Final Report
1 Introduction & Background
Credit card fraud is an increasing problem around the globe. Financial Fraud Action UK, for example, a trade association for UK financial services reported that losses from fraud totaled 618 million pounds which is a 9% increase from the year before. Additionally, this contributed to the fifth consecutive year of increased credit card fraud.
Credit card fraud detection is an active area of research: existing analyses of credit card fraud have included techniques including deep learning, correlation matrices, and confusion matrices. We noted some potential complexities to credit card fraud data from our literature review: few fraudulent entries, no null values, and high false positive or high false negative rate.
2 Problem Definition
According to Experian, credit card CVV’s sell on the dark web for as little as $5 and include personal information such as name, Social Security number, date of birth, and complete account numbers.In the digital age, it is important to have sophisticated fraud detection techniques to protect people’s livelihoods.

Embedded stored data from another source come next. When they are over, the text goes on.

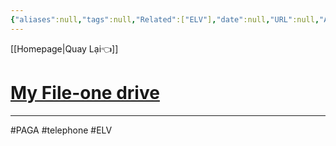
 ```yaml
---
{"aliases":null,"tags":null,"Related":["ELV"],"date":null,"URL":null,"Author":null,"dg-publish":true,"permalink":"/Electric Engineer/ELV/Hệ Thống Điện Thoại/","dgPassFrontmatter":true,"noteIcon":"2","created":"2024-01-19T05:28:19.834+07:00","updated":"2024-01-12T11:38:21.000+07:00"}
---
```




[[Homepage\|Quay Lại👈]]
# [My File-one drive](https://onedrive.live.com/?id=5789757131C7DAFA%21107282&cid=5789757131C7DAFA)
---
#PAGA #telephone #ELV 
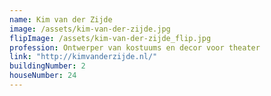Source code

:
```yaml
---
name: Kim van der Zijde
image: /assets/kim-van-der-zijde.jpg
flipImage: /assets/kim-van-der-zijde_flip.jpg
profession: Ontwerper van kostuums en decor voor theater
link: "http://kimvanderzijde.nl/"
buildingNumber: 2
houseNumber: 24
---
```

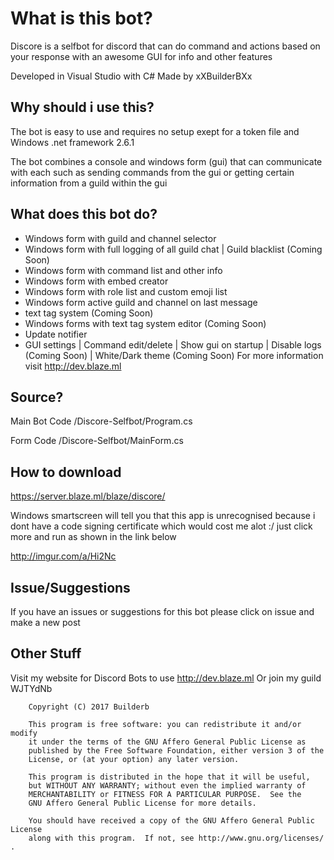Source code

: # What is this bot?
Discore is a selfbot for discord that can do command and actions based on your response with an awesome GUI for info and other features

Developed in Visual Studio with C# Made by xXBuilderBXx
## Why should i use this?
The bot is easy to use and requires no setup exept for a token file and Windows .net framework 2.6.1

The bot combines a console and windows form (gui) that can communicate with each such as sending commands from the gui or getting certain information from a guild within the gui
## What does this bot do?
- Windows form with guild and channel selector
- Windows form with full logging of all guild chat | Guild blacklist (Coming Soon)
- Windows form with command list and other info
- Windows form with embed creator
- Windows form with role list and custom emoji list
- Windows form active guild and channel on last message
- text tag system (Coming Soon)
- Windows forms with text tag system editor (Coming Soon)
- Update notifier
- GUI settings | Command edit/delete | Show gui on startup | Disable logs (Coming Soon) | White/Dark theme (Coming Soon)
For more information visit http://dev.blaze.ml
## Source?
Main Bot Code /Discore-Selfbot/Program.cs

Form Code /Discore-Selfbot/MainForm.cs
## How to download
https://server.blaze.ml/blaze/discore/

Windows smartscreen will tell you that this app is unrecognised because i dont have a code signing certificate which would cost me alot :/ just click more and run as shown in the link below

http://imgur.com/a/Hi2Nc
## Issue/Suggestions
If you have an issues or suggestions for this bot please click on issue and make a new post
## Other Stuff
Visit my website for Discord Bots to use
http://dev.blaze.ml
Or join my guild
WJTYdNb


```
    Copyright (C) 2017 Builderb

    This program is free software: you can redistribute it and/or modify
    it under the terms of the GNU Affero General Public License as
    published by the Free Software Foundation, either version 3 of the
    License, or (at your option) any later version.

    This program is distributed in the hope that it will be useful,
    but WITHOUT ANY WARRANTY; without even the implied warranty of
    MERCHANTABILITY or FITNESS FOR A PARTICULAR PURPOSE.  See the
    GNU Affero General Public License for more details.

    You should have received a copy of the GNU Affero General Public License
    along with this program.  If not, see http://www.gnu.org/licenses/ .
```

Our project focuses on the detection of credit card fraud, to identify, analyze, and prevent financial fraud.
3 Dataset
We found a Kaggle dataset to suit our purpose, titled Credit Card Fraud Detection. It contains anonymized credit card transactions from September 2013 collected from European cardholders by the University of Brusells and the Machine Learning Group. The data is labeled as either fraudulent or genuine and is highly unbalanced, as the positive class/frauds account for 0.172% of all transactions with a total of 284,807 transactions.
4 Methods
Our dataset is complete, so minimal cleaning is required. Because the dataset is very imbalanced, we have chosen to use the data preprocessing technique of oversampling on fraudulent transactions.
We plan to implement and analyze fraud detection results for GMM clustering, logistic regression analysis, and a multi-layer perceptron neural network (MLP). GMM results in a soft-clustering output that we can compare against the dataset’s labeled output to determine the model’s accuracy. Regression analysis (in our case, logistic regression) can be used to identify the correlation between the input parameters and fraudulence. We can implement MLP in the form of a feed forward network that spits out a binary classification result. It would have (at least) three layers: an input layer entailing the feature vectors of our data points, the hidden layer(s) containing the weights (that are propagated to the next layer if any), and the final layer containing the predicted classification.
4.1 Data Cleaning
We didn’t have to run extensive cleaning since all our entries were complete and in good form. This is with the exception of minor changes such as eliminating newline characters to not interfere with the values. We split our dataset into “data” as floats and “labels” as integers.
4.2 Data Preprocessing

PCA is one of the most prominent pre-processing methods to improve classifier performance. Our dataset had already been run through PCA and contained 28 numerical input variables which were the result of this PCA transformation.
We scaled this data using StandardScaler from the sklearn.preprocessing library and split our data and labels into training and test at a 80:20 split.
For cross validation, we employed StratifiedShuffleSplit from sklearn.model_selection for splitting instead of a regular unbiased split. This cross validation method combines k-fold and shuffling techniques to maintain the percentage of majority and minority samples across folds.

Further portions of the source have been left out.